● INSTRUCTIONS TO FOLLOW
When you spot the word "post" in a line of the data below, copy that line.

● EXTRACTED RECORDS
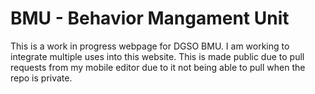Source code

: # BMU - Behavior Mangament Unit

This is a work in progress webpage for DGSO BMU. I am working to integrate multiple uses into this website.
This is made public due to pull requests from my mobile editor due to it not being able to pull when the repo is private.

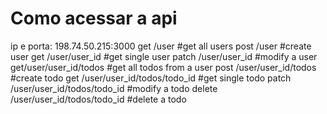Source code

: # Como acessar a api
ip e porta: 198.74.50.215:3000
get /user #get all users 
post /user #create user
get /user/user_id #get single user
patch /user/user_id #modify a user
get/user/user_id/todos #get all todos from a user
post /user/user_id/todos #create todo
get /user/user_id/todos/todo_id #get single todo
patch /user/user_id/todos/todo_id #modify a todo
delete /user/user_id/todos/todo_id #delete a todo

● WRITTEN RESPONSE
post /user #create user
post /user/user_id/todos #create todo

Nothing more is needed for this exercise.